WHAT THE EXERCISE ASKS: Your answer must consist of exactly the lines below, starting with the line with "## 🐛 Troubleshooting" and going on through the line with "5. Order ID returned to frontend", and nothing else.

AVAILABLE DATA:
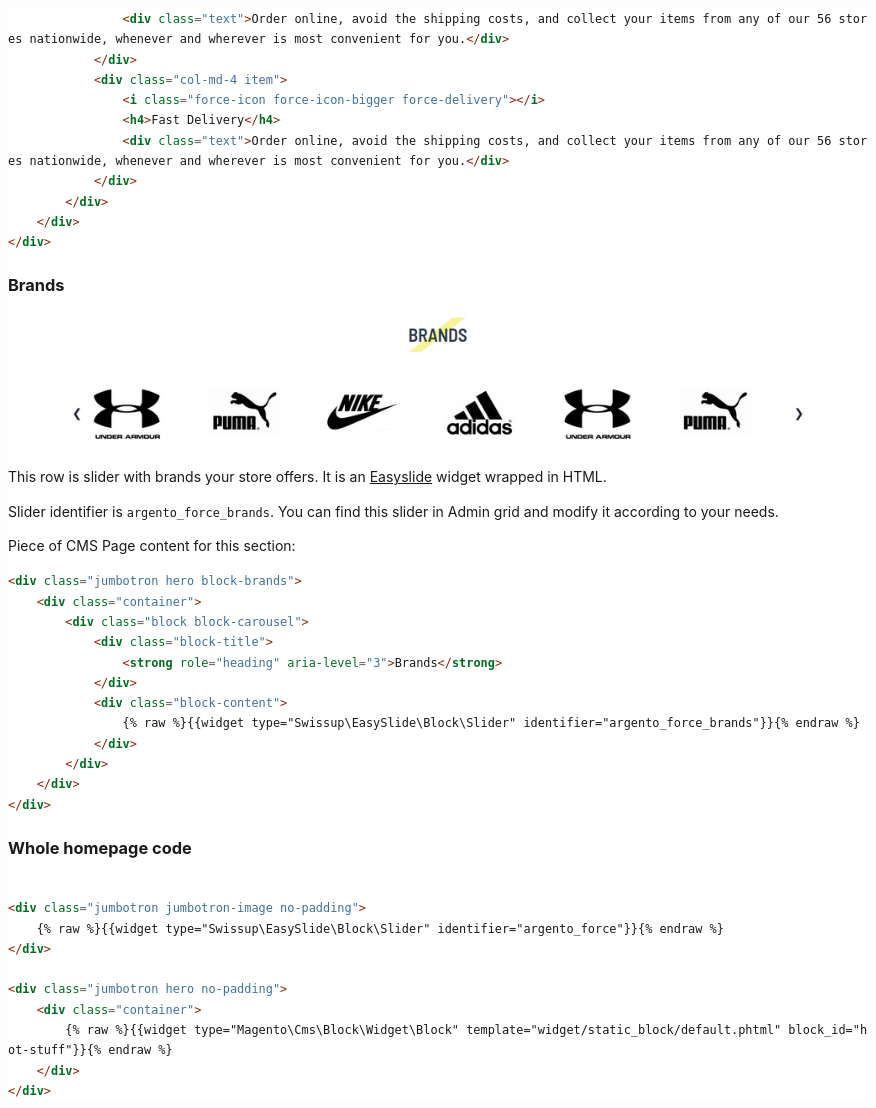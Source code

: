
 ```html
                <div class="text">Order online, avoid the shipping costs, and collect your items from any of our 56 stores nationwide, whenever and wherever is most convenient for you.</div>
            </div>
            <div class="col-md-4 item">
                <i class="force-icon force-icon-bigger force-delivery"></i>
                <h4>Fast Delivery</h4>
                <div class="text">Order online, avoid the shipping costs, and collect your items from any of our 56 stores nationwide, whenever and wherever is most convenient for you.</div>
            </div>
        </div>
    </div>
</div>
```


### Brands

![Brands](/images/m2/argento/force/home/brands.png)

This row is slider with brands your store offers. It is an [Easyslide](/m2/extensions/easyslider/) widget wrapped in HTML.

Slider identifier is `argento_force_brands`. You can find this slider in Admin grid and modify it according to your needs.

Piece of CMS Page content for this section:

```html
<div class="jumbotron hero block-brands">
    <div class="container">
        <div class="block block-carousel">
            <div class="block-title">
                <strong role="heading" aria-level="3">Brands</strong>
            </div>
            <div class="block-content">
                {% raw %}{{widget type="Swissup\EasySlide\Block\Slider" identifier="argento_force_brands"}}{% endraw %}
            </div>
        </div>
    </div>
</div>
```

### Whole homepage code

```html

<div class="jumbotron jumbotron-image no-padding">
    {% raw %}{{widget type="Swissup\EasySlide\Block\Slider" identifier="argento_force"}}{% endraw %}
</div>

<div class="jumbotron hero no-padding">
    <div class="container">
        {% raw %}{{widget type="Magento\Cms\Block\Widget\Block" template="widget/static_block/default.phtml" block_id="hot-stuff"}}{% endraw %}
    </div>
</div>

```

---

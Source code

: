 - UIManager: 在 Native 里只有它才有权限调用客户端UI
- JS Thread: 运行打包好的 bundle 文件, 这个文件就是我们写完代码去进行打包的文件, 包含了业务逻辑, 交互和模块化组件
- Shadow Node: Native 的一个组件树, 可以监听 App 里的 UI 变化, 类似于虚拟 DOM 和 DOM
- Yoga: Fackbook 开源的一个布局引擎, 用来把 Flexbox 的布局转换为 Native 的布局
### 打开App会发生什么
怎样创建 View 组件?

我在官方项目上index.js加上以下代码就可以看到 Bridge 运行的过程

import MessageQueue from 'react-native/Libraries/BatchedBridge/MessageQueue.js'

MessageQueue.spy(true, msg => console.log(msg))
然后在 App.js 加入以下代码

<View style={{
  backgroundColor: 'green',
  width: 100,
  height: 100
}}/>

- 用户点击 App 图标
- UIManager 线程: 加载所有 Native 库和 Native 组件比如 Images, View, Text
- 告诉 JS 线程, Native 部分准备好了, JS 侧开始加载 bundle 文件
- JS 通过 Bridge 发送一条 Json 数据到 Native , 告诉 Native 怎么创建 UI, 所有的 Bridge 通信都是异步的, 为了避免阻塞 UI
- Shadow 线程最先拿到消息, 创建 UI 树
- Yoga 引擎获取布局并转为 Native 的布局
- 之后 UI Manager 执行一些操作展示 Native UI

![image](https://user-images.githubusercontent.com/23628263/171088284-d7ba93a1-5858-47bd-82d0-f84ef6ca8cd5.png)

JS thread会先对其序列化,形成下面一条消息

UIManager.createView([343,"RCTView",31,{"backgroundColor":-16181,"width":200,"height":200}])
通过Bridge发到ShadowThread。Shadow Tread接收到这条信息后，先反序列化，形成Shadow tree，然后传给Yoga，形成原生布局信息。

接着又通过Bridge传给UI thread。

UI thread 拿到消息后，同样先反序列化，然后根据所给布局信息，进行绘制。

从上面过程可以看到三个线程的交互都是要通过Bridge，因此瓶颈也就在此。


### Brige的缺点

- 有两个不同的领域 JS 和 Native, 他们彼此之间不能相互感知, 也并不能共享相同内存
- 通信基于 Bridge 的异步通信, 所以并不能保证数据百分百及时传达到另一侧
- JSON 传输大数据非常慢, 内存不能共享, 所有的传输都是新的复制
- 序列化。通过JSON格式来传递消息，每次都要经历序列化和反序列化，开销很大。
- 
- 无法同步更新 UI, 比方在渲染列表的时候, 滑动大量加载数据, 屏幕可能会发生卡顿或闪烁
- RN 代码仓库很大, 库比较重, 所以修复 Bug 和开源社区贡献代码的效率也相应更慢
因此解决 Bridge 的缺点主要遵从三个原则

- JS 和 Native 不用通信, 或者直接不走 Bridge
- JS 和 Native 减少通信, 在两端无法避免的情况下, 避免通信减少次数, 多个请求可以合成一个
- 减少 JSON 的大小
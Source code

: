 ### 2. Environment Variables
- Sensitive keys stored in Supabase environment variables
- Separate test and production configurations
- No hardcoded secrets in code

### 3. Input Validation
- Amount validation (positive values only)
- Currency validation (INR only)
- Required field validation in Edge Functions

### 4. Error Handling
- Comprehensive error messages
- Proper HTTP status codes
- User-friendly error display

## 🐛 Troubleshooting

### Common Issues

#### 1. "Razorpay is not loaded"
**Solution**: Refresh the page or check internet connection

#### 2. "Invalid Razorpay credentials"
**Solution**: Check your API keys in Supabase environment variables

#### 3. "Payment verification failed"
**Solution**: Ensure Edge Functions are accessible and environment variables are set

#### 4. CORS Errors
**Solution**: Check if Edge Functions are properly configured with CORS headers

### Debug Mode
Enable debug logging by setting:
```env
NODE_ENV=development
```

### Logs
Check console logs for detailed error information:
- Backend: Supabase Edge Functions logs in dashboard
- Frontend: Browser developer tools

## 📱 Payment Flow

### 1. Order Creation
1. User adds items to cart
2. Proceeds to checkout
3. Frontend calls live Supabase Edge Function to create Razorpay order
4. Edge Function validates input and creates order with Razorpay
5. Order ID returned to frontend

WRITTEN SOLUTION:
## 🐛 Troubleshooting

### Common Issues

#### 1. "Razorpay is not loaded"
**Solution**: Refresh the page or check internet connection

#### 2. "Invalid Razorpay credentials"
**Solution**: Check your API keys in Supabase environment variables

#### 3. "Payment verification failed"
**Solution**: Ensure Edge Functions are accessible and environment variables are set

#### 4. CORS Errors
**Solution**: Check if Edge Functions are properly configured with CORS headers

### Debug Mode
Enable debug logging by setting:
```env
NODE_ENV=development
```

### Logs
Check console logs for detailed error information:
- Backend: Supabase Edge Functions logs in dashboard
- Frontend: Browser developer tools

## 📱 Payment Flow

### 1. Order Creation
1. User adds items to cart
2. Proceeds to checkout
3. Frontend calls live Supabase Edge Function to create Razorpay order
4. Edge Function validates input and creates order with Razorpay
5. Order ID returned to frontend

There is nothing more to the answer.